The popular initiative “against rip-off salaries” was approved by the Swiss voters on 3 March 2013, introducing drastic requirements for Swiss stock companies listed in Switzerland or abroad. The forms in which members of governing and executive bodies can be remunerated will be greatly reduced, the annual general meeting will receive more powers, and the articles of incorporation must in particular be amanded by several text passages concerning the compensation policy. The specific implementation of these measures, however, is still unclear in most points.
1. Implementation of popular initiative
The new provisions of the Constitution entered into force immediately with the approval of the popular initiative on 3 March 2013, but are not yet directly applicable. Parliament must therefore draw up a draft bill for the implementation of the initiative. As this can be expected to take more than a year, the new provisions of the Constitution require the Federal Council to put into effect implementation regulations in the form of an ordinance on 3 March 2014 at the latest.
The Federal Council intends to put the ordinance into effect at the beginning of 2014 already so that the full 2014 financial year will be subject to the new legislation. However, to give companies some time to implement the required adjustments, the Federal Office of Justice will also propose transition periods. Although the first draft for an ordinance is expected to be ready by the end of May 2013, the annual general meetings scheduled for the first half of 2013 do not yet have to take any action.

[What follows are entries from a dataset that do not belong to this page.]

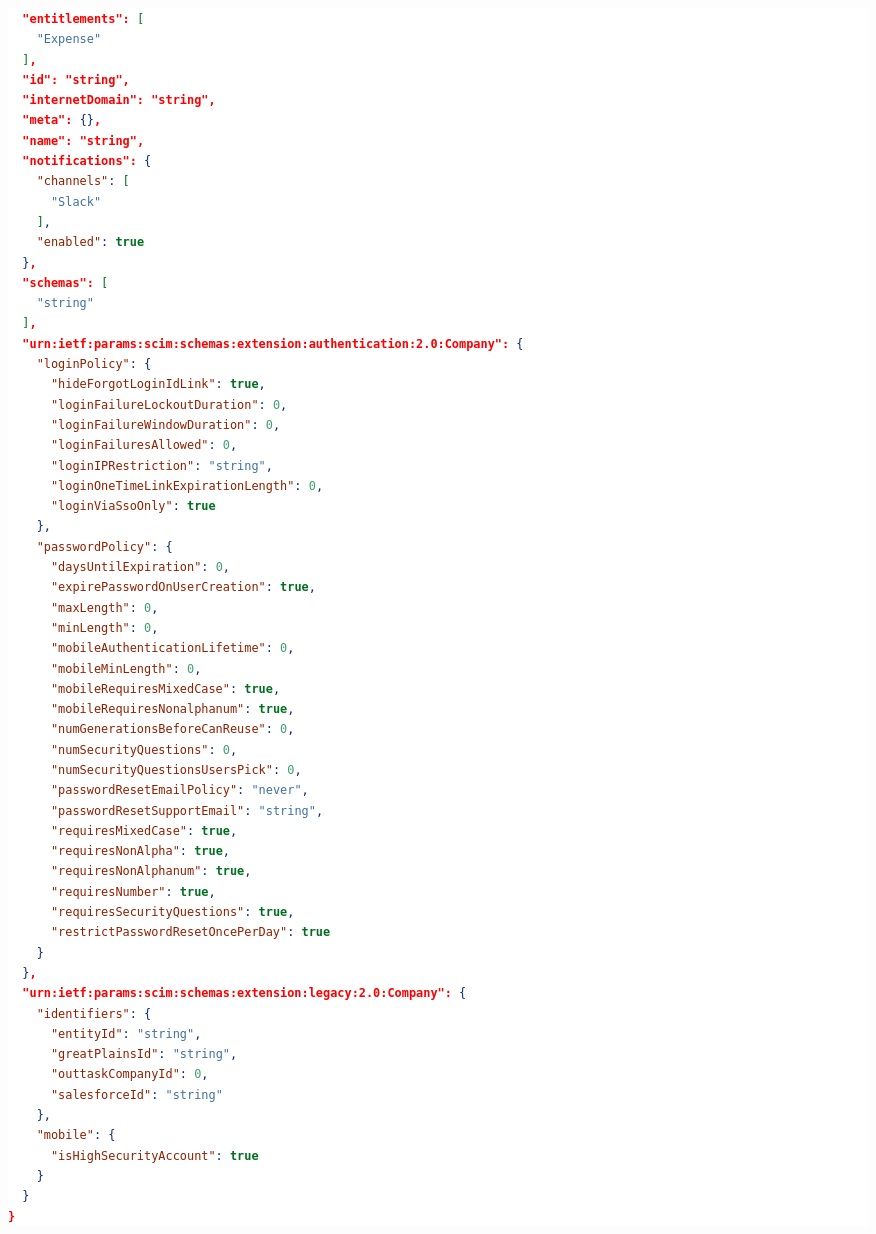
 ```json
  "entitlements": [
    "Expense"
  ],
  "id": "string",
  "internetDomain": "string",
  "meta": {},
  "name": "string",
  "notifications": {
    "channels": [
      "Slack"
    ],
    "enabled": true
  },
  "schemas": [
    "string"
  ],
  "urn:ietf:params:scim:schemas:extension:authentication:2.0:Company": {
    "loginPolicy": {
      "hideForgotLoginIdLink": true,
      "loginFailureLockoutDuration": 0,
      "loginFailureWindowDuration": 0,
      "loginFailuresAllowed": 0,
      "loginIPRestriction": "string",
      "loginOneTimeLinkExpirationLength": 0,
      "loginViaSsoOnly": true
    },
    "passwordPolicy": {
      "daysUntilExpiration": 0,
      "expirePasswordOnUserCreation": true,
      "maxLength": 0,
      "minLength": 0,
      "mobileAuthenticationLifetime": 0,
      "mobileMinLength": 0,
      "mobileRequiresMixedCase": true,
      "mobileRequiresNonalphanum": true,
      "numGenerationsBeforeCanReuse": 0,
      "numSecurityQuestions": 0,
      "numSecurityQuestionsUsersPick": 0,
      "passwordResetEmailPolicy": "never",
      "passwordResetSupportEmail": "string",
      "requiresMixedCase": true,
      "requiresNonAlpha": true,
      "requiresNonAlphanum": true,
      "requiresNumber": true,
      "requiresSecurityQuestions": true,
      "restrictPasswordResetOncePerDay": true
    }
  },
  "urn:ietf:params:scim:schemas:extension:legacy:2.0:Company": {
    "identifiers": {
      "entityId": "string",
      "greatPlainsId": "string",
      "outtaskCompanyId": 0,
      "salesforceId": "string"
    },
    "mobile": {
      "isHighSecurityAccount": true
    }
  }
}
```

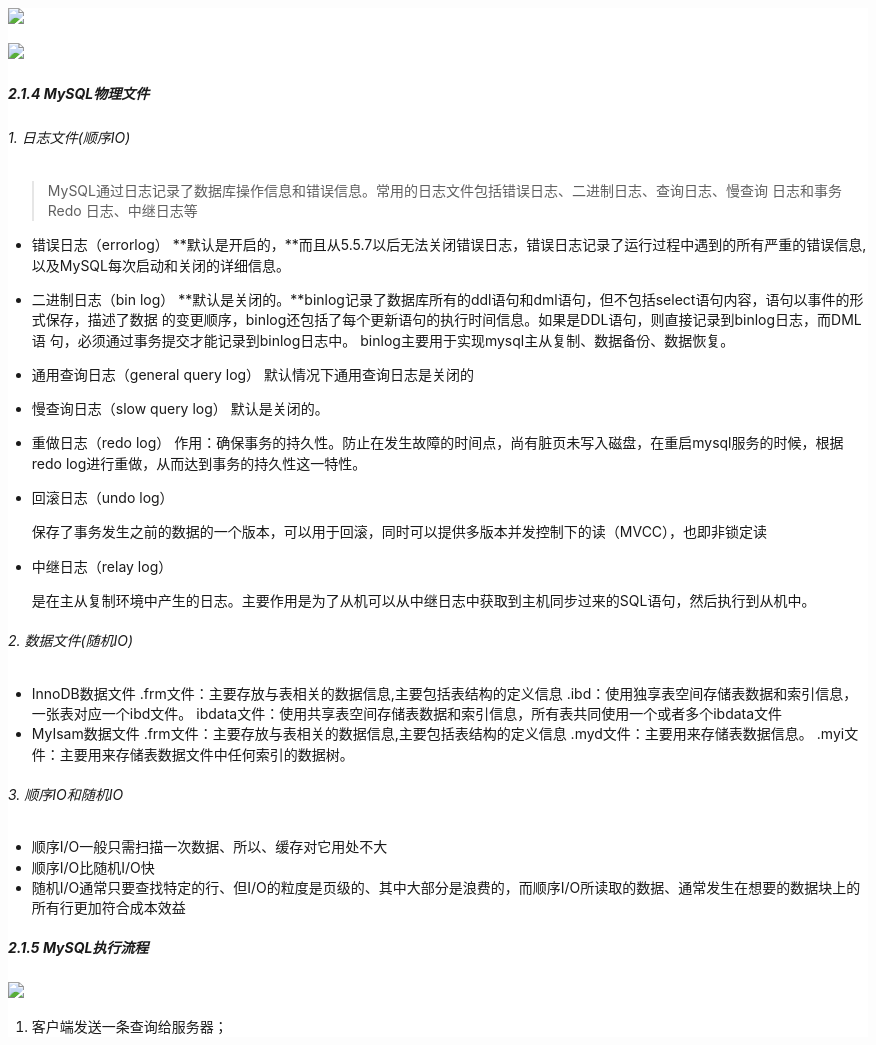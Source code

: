 ![](http://ww1.sinaimg.cn/large/007OGB2sgy1g5jv0d96p5j31sy0ewgu1.jpg)

![](http://ww1.sinaimg.cn/large/007OGB2sgy1g5jv0pk10rj31xw04mtcg.jpg)

##### 2.1.4 MySQL物理文件

###### 1. 日志文件(顺序IO)

> MySQL通过日志记录了数据库操作信息和错误信息。常用的日志文件包括错误日志、二进制日志、查询日志、慢查询 日志和事务Redo 日志、中继日志等

- 错误日志（errorlog）
  **默认是开启的，**而且从5.5.7以后无法关闭错误日志，错误日志记录了运行过程中遇到的所有严重的错误信息,以及MySQL每次启动和关闭的详细信息。

- 二进制日志（bin log）
  **默认是关闭的。**binlog记录了数据库所有的ddl语句和dml语句，但不包括select语句内容，语句以事件的形式保存，描述了数据      的变更顺序，binlog还包括了每个更新语句的执行时间信息。如果是DDL语句，则直接记录到binlog日志，而DML语  句，必须通过事务提交才能记录到binlog日志中。
  binlog主要用于实现mysql主从复制、数据备份、数据恢复。

- 通用查询日志（general query log）
  默认情况下通用查询日志是关闭的

- 慢查询日志（slow query log）
  默认是关闭的。

- 重做日志（redo log）
  作用：确保事务的持久性。防止在发生故障的时间点，尚有脏页未写入磁盘，在重启mysql服务的时候，根据redo log进行重做，从而达到事务的持久性这一特性。

- 回滚日志（undo log）

  保存了事务发生之前的数据的一个版本，可以用于回滚，同时可以提供多版本并发控制下的读（MVCC），也即非锁定读

- 中继日志（relay log）

  是在主从复制环境中产生的日志。主要作用是为了从机可以从中继日志中获取到主机同步过来的SQL语句，然后执行到从机中。

###### 2. 数据文件(随机IO)

- InnoDB数据文件
  .frm文件：主要存放与表相关的数据信息,主要包括表结构的定义信息
  .ibd：使用独享表空间存储表数据和索引信息，一张表对应一个ibd文件。
  ibdata文件：使用共享表空间存储表数据和索引信息，所有表共同使用一个或者多个ibdata文件
- MyIsam数据文件
  .frm文件：主要存放与表相关的数据信息,主要包括表结构的定义信息
  .myd文件：主要用来存储表数据信息。
  .myi文件：主要用来存储表数据文件中任何索引的数据树。

###### 3. 顺序IO和随机IO

- 顺序I/O一般只需扫描一次数据、所以、缓存对它用处不大
- 顺序I/O比随机I/O快
- 随机I/O通常只要查找特定的行、但I/O的粒度是页级的、其中大部分是浪费的，而顺序I/O所读取的数据、通常发生在想要的数据块上的所有行更加符合成本效益

##### 2.1.5 MySQL执行流程

![](https://ask.qcloudimg.com/http-save/yehe-1446357/l7kw2rr47e.jpeg?imageView2/2/w/1620)

1. 客户端发送一条查询给服务器；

2. Individual demands of popular initiative and their effects
The text of the initiative contains some far-reaching demands affecting listed companies, but these are mostly not formulated exactly enough to allow any statements about their implementation. Companies therefore have to wait for the Federal Council’s ordinance, which will have to regulate in particular the following demands of the initiative:
- The annual general meeting votes on the total amount of all compensation payments to the board of directors and the executive board and must individually elect the members of the board of directors, the chairman of the board of directors, the members of the compensation committee and the independent proxies every year. The wording of these provisions, however, does not indicate whether the voting on compensation must be binding or only consultative, or if it must be prospective or retrospective. It is also not yet clear how the compensation provisions will affect current and pre-existing contracts. The term “all compensation payments” must, however, be interpreted comprehensively and is likely to include all payments by the company and other group companies.
- Members of governing and executive bodies may no longer enter into any additional employment and advisor contracts with other group companies. If this provision is implemented literally, a CEO, for example, may no longer receive compensation from the group’s holding company as well as from one or more subsidiaries.
- Shareholders must be able to engage in long-distance electronic voting. The requirements that must be met by such an electronic long-distance voting system are not yet foreseeable, but the technical implementation of such systems will likely cause more problems than the legal aspects. With the systems that are currently available, powers of attorney with instructions are granted electronically to a proxy, sometimes until shortly before the actual vote is taken. However, the solutions applied to date in Switzerland in particular do not allow location-independent real-time participation in an annual general meeting without involving a proxy.
- The terms of the employment contracts of executive board members, the number of group-external mandates held by members of the governing and executive bodies, profit participation plans and the amount of loans and pensions for members of the governing and executive bodies must all be regulated by the articles of incorporation in future. It cannot be excluded, however, that Parliament in its draft bill will for practical reasons allow the regulation of these issues in separate regulations subject to approval. What still needs to be clarified, for example, is whether the inclusion of a maximum term for employment contracts of executive board members will be sufficient, or whether a specific agreement for every executive board member will be needed. It is also not yet clear whether basic rules on profit participation plans will be enough, or whether detailed regulations will be required.
- Members of governing and executive bodies may not be given severance pay or any other compensation nor any advance or transaction payments. The term “other compensation” presumably does not refer to all types of salary payment, but only to payments similar to severance pay. It is still unclear, for example, whether a bonus for signing a contract (signing bonus) will be deemed to be an inadmissible advance payment.
Generally, every breach of the new provisions is punishable by imprisonment of up to three years and a fine of up to six annual salaries of the member of the governing or executive body in question. It can be expected, however, that these rather draconian measures will be implemented by way of a differentiated scale of penalties.
3. Recommendations for action
In spite of the large number of questions it is a good idea to take the first preparatory steps for introducing the changes this year still.
- The compensation policy should be reviewed and adjusted so that it can be credibly and convincingly presented to the shareholders at the annual general meeting on the one hand and disclosed in full in the annual report on the other hand. This policy should in particular take account of the new prohibitions on certain forms of compensation.
- The employment and advisor contracts as well as the number of group-external mandates of members of the governing and executive bodies should be reviewed to ensure their compatibility with the new provisions.
- The introduction of electronic long-distance voting at annual general meetings should be investigated, in particular with regard to technical implementation.
It is already clear that several amendments to the articles of incorporation will be required and that the invitation process and execution of annual general meetings of listed companies will have to be adjusted once the exact implementation provisions have been issued. But what these will look like specifically will remain open until the Federal Council’s ordinance is published.